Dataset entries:
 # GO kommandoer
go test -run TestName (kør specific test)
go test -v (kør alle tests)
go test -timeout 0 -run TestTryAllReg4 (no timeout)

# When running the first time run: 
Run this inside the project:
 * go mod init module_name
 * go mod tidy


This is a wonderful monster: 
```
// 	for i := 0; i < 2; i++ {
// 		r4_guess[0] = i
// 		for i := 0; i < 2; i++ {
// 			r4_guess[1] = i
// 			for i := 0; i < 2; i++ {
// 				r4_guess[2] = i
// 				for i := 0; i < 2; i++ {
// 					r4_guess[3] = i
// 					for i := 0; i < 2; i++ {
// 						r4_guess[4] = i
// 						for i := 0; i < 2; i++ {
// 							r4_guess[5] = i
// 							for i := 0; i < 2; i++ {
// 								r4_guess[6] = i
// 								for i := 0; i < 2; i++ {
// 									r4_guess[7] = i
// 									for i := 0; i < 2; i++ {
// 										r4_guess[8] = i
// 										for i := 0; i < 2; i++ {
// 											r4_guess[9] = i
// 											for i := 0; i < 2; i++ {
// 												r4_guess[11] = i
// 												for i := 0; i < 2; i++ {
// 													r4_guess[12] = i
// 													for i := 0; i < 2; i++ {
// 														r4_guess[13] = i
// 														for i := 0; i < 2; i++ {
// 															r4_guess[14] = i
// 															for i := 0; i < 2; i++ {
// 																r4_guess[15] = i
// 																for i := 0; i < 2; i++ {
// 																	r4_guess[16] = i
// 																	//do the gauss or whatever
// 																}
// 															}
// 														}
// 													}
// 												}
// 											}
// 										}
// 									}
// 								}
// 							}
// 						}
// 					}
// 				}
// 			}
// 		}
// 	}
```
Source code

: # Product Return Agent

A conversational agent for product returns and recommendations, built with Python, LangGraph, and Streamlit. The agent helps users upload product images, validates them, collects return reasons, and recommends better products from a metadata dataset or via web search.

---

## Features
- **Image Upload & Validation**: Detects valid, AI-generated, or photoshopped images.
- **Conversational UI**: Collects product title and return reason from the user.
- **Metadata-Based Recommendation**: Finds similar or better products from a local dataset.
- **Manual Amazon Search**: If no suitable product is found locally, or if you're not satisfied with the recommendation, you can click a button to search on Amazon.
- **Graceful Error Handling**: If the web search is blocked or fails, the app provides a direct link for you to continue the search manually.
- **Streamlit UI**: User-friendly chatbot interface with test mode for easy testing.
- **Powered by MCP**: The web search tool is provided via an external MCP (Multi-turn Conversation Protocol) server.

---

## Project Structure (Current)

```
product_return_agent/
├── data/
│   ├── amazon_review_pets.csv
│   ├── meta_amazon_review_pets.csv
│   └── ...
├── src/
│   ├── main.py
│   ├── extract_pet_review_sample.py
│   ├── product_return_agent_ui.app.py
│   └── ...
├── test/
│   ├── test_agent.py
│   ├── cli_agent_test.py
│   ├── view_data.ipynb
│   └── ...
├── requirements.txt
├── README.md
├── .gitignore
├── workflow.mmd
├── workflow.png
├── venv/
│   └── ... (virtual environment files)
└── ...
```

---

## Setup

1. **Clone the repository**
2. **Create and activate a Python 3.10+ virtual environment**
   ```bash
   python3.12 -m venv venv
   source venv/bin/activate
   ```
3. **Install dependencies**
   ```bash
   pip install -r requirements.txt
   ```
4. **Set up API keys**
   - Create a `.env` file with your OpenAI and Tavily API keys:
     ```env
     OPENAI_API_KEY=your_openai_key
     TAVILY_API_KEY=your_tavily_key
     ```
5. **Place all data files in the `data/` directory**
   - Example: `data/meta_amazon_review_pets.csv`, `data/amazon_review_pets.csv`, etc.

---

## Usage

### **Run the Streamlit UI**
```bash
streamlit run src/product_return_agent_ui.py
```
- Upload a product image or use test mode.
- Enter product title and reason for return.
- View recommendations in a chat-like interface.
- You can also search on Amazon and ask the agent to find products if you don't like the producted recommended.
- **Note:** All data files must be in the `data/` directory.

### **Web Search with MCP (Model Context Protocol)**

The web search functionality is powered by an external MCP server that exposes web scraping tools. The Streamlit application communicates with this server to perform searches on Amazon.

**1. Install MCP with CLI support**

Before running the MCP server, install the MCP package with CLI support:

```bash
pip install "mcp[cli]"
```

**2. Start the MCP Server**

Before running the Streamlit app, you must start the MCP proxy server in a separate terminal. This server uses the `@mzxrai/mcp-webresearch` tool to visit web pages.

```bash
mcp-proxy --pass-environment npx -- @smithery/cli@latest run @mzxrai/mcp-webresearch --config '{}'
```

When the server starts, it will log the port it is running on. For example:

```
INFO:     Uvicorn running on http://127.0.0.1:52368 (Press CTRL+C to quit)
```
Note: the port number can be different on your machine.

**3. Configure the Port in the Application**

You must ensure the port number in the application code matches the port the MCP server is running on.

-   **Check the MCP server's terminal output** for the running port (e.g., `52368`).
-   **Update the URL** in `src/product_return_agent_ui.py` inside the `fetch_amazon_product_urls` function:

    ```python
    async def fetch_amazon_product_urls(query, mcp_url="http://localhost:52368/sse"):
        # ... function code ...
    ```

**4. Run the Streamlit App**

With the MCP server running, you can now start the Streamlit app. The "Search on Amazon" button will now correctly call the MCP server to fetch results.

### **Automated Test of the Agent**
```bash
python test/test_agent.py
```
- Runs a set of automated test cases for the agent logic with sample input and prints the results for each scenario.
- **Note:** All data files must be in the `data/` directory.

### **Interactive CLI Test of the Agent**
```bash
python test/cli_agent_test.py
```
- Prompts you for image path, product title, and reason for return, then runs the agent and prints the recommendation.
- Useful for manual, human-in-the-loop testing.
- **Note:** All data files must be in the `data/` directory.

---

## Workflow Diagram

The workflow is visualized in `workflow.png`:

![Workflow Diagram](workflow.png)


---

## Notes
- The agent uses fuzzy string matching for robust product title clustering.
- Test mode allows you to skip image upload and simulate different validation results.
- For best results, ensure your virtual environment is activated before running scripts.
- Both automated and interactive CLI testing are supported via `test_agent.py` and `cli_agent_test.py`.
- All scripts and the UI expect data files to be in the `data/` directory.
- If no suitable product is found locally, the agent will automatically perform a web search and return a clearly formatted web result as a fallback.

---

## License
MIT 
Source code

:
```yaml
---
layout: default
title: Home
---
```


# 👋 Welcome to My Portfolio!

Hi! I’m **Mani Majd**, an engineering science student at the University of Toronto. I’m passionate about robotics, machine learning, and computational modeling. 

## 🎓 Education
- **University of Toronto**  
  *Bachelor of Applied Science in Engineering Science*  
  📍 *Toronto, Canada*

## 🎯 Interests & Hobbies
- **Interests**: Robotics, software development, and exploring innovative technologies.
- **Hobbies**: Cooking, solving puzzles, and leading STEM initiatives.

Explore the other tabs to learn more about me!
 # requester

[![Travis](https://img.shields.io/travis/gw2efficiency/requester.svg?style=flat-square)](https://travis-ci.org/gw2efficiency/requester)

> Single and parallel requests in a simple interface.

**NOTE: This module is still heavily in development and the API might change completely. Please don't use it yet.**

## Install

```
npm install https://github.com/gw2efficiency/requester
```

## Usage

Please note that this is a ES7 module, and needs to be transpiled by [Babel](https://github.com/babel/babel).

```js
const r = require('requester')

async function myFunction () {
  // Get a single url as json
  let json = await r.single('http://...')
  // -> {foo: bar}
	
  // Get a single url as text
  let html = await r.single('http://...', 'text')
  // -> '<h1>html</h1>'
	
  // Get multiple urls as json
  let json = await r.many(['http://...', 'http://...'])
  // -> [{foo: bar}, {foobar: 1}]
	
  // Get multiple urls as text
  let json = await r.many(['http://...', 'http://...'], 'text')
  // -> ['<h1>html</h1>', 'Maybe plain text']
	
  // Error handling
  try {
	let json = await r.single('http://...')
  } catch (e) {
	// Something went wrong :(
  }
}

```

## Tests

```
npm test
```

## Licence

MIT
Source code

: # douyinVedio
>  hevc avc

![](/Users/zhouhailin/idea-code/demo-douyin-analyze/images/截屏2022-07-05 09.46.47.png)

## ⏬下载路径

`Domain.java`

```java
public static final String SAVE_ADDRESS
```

● WORK INSTRUCTIONS: Wherever a line of the data above contains "machine", copy that line.

● SOLVED EXERCISE:
Note: the port number can be different on your machine.
Hi! I’m **Mani Majd**, an engineering science student at the University of Toronto. I’m passionate about robotics, machine learning, and computational modeling. 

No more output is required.